You are viewing a plain text version of this content. The canonical link for it is here.

Posted to user@flink.apache.org by Balázs Varga <bv...@cloudera.com> on 2022/01/26 11:18:50 UTC

Resolving a CatalogTable

Hi everyone,

I'm trying to migrate from the old set of CatalogTable related APIs
(CatalogTableImpl, TableSchema, DescriptorProperties) to the new ones
(CatalogBaseTable, Schema and ResolvedSchema, CatalogPropertiesUtil), in a
custom catalog.

The catalog stores table definitions, and the current logic involves
persisting the
schema from a CatalogBaseTable to a database. When we get a table, its
definition is read from the database and the CatalogTable is built up and
returned.

For this, we currently serialize the schema like this:
descriptorProperties.putTableSchema(Schema.SCHEMA,
catalogBaseTable.getSchema());

The new API seems to intentionally only allow the serialization of the
Resolved version of objects (e.g. ResolvedCatalogTable, ResolvedSchema).

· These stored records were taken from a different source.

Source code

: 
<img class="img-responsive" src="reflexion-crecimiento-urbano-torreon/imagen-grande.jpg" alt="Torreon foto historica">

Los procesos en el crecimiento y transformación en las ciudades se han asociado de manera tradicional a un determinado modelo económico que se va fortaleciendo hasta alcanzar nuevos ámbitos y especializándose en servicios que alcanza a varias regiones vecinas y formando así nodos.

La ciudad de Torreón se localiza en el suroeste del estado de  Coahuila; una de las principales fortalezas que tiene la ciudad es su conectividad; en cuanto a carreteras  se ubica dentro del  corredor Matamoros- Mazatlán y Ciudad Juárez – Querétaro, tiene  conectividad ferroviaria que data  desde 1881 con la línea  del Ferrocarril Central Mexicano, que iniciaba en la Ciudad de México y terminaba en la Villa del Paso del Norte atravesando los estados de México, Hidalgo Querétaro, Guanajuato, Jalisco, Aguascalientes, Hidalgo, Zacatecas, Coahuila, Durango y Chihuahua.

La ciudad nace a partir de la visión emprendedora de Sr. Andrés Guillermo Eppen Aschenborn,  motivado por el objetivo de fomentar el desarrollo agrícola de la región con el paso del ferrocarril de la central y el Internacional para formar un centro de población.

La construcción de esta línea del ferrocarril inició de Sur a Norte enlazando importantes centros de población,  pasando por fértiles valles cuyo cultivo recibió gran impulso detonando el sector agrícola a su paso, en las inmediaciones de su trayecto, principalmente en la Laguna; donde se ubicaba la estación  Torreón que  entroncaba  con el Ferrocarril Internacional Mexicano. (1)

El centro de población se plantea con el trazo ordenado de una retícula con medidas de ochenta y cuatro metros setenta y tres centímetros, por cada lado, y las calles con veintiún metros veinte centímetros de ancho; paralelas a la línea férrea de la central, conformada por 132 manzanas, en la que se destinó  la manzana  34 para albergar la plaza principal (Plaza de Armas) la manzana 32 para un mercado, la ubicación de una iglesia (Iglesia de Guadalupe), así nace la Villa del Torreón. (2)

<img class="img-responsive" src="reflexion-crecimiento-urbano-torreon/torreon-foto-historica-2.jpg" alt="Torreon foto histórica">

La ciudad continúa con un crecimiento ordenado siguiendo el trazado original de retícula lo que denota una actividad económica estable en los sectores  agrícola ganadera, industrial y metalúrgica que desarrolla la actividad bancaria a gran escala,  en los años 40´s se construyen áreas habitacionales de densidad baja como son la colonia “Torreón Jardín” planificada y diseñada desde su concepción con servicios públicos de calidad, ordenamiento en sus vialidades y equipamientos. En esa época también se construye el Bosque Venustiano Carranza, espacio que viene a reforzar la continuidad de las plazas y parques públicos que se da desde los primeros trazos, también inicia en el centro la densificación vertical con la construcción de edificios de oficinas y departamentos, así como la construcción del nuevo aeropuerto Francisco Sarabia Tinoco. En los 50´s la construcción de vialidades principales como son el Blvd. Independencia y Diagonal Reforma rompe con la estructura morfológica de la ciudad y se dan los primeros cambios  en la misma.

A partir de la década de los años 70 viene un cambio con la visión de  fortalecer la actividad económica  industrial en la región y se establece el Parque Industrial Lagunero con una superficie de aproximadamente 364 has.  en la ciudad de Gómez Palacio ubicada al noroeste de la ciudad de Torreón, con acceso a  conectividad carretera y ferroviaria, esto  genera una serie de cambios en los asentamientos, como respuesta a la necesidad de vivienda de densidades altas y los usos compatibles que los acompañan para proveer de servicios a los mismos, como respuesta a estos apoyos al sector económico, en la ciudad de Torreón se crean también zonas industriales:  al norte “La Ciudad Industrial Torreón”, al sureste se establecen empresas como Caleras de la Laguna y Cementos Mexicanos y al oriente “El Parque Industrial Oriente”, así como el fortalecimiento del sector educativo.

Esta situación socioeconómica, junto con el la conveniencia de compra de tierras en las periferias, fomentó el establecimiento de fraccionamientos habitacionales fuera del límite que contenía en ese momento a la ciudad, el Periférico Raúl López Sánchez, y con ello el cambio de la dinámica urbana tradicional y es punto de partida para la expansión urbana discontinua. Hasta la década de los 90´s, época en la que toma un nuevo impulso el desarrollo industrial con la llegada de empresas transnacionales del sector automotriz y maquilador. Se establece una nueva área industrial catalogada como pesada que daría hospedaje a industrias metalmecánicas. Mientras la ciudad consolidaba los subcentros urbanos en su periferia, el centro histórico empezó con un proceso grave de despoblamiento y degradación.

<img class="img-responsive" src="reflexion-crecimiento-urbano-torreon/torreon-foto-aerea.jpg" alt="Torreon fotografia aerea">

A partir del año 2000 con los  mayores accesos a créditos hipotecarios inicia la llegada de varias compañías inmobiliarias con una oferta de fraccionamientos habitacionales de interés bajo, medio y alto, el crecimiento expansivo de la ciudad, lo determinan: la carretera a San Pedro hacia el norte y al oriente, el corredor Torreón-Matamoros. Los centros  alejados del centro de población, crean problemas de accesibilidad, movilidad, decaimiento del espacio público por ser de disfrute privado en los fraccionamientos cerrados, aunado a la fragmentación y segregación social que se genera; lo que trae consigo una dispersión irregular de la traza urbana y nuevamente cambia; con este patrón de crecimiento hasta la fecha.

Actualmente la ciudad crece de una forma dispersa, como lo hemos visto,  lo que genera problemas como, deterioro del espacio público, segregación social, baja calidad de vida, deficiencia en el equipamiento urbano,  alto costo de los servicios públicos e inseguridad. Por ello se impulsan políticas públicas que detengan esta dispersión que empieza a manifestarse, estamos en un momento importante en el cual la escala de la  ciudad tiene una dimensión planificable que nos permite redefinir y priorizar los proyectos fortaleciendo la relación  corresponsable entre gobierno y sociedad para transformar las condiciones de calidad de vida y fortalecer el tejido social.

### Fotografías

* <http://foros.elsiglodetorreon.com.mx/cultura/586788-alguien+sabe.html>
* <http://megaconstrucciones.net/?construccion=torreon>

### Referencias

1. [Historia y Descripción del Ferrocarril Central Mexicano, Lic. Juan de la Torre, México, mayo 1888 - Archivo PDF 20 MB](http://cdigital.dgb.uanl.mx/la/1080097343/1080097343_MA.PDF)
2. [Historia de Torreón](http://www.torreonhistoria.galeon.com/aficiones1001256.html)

1. Could you please clarify why this limitation was put into place? It
seems to me that it would
be sufficient to resolve the CatalogTables once we are actually trying to
pass the table to the DynamicTableFactory.

2. What additional information is gained during the resolution of a
CatalogTable, and where does that information come from? Are there some
references to things in other catalogs?

3. Is it possible to "manually" resolve a CatalogTable? (invoke something
like what the internal DefaultSchemaResolver does). What context is
required?

Thanks,
Balazs

Re: Resolving a CatalogTable

Posted by Balázs Varga <bv...@cloudera.com>.

Hi Timo,

Thanks for the reply. I've thought a bit more about the problem,
considering your points.
This is not critical as of now, but for the sake of discussion, I think it
could be interesting.

The problem stems from the fact that we don't create the table via DDL, but
the following custom method:
- The user uploads an Avro schema definition (avsc file) accompanied by
some metadata. The metadata contains info about event time and such.
- Types are extracted from the avro Schema using the AvroSchemaConverter
class (currently into TypeInformation).
- There are no computed columns, UDFs, etc. The created tables are always
backed by Kafka.
- The TypeInformation and metadata are used to create a TableSchema that is
to be persisted.

I realize that Flink's new model works well if we were creating the table
through DDL, because then it would go through the CatalogManager, where the
table is resolved.
It seems a viable solution to do exactly that. Instead of directly creating
a CatalogTable from the Avro schema; create a TableDescriptor, obtain a
TableEnvironment, and call createTable along with an object path pointing
back to my Catalog. What do you think about this approach?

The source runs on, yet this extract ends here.